The writer was sure: his father was King Christian the Eighth, who, as a prince, allowed himself numerous novels.
From a relationship with a noble girl Elisa Ahlefeld-Laurvig, a boy was allegedly born, who was given to the family of a shoemaker and a washerwoman. During a trip to Rome, the Danish princess Charlotte Frederica actually told Andersen that he was illegitimate son king. Apparently, she just laughed at the poor dreamer. However, when a penniless writer at the age of 33 unexpectedly received an annual royal scholarship, he became even more convinced that “his father did not forget him.”

Since childhood, the future writer showed a penchant for daydreaming and writing, and often staged impromptu home performances that caused laughter and ridicule from children.
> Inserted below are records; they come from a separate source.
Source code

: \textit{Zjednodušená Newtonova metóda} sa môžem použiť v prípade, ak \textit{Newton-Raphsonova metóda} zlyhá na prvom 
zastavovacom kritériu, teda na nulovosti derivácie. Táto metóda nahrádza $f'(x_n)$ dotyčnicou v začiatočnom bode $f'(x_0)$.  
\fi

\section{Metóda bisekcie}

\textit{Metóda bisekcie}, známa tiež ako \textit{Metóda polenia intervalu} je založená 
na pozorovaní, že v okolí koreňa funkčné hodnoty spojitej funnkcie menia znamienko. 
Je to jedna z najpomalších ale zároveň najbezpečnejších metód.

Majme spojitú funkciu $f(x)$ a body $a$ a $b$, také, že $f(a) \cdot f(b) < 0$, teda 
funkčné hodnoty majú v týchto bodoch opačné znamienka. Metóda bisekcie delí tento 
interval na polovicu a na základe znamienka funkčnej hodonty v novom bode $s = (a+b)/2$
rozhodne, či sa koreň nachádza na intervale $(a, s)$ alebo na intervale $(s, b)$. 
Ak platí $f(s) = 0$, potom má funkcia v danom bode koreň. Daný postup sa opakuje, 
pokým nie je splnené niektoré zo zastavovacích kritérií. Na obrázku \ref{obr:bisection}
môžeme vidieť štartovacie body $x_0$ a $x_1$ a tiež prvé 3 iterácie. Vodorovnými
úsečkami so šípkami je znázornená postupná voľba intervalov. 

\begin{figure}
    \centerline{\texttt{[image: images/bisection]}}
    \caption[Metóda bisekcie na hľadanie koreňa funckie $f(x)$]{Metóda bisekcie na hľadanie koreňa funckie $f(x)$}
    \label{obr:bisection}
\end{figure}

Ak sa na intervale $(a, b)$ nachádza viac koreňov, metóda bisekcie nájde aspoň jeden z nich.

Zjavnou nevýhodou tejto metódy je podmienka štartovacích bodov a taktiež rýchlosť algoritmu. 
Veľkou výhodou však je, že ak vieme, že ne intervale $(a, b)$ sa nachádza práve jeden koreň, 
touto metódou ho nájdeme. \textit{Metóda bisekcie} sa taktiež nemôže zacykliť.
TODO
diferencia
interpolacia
In 1816, Andersen's father died, and the boy had to work for food. He was apprenticed first to a weaver, then to a tailor. Then Andersen worked at a cigarette factory. IN early childhood Hans Christian was an introverted child with big blue eyes, who sat in the corner and played his favorite game - puppet theater. Andersen became interested in puppet theater later.

He grew up as a very subtly nervous child, emotional and receptive. At that time, physical punishment of children in schools was common, so the boy was afraid to go to school, and his mother sent him to a Jewish school, where physical punishment of children was prohibited. Hence Andersen’s forever preserved connection with the Jewish people and knowledge of their traditions and culture; he wrote several fairy tales and stories on Jewish themes.

At the age of 14, Hans went to Copenhagen; his mother let him go because she hoped that he would stay there for a while and return. When she asked the reason why he was traveling, leaving her and home, young Hans Christian immediately replied: “To become famous!” He went with the goal of getting a job in the theater, citing his love for everything connected with it. He received the money from a letter of recommendation from the colonel, in whose family he staged his performances as a child. During his year in Copenhagen he tried to get into the theater. First he came home to famous singer and, bursting into tears with excitement, asked her to get him into the theater. Just to get rid of the annoying teenager, she promised to arrange everything, but did not fulfill her promise. She later told Andersen that she simply mistook him for a madman.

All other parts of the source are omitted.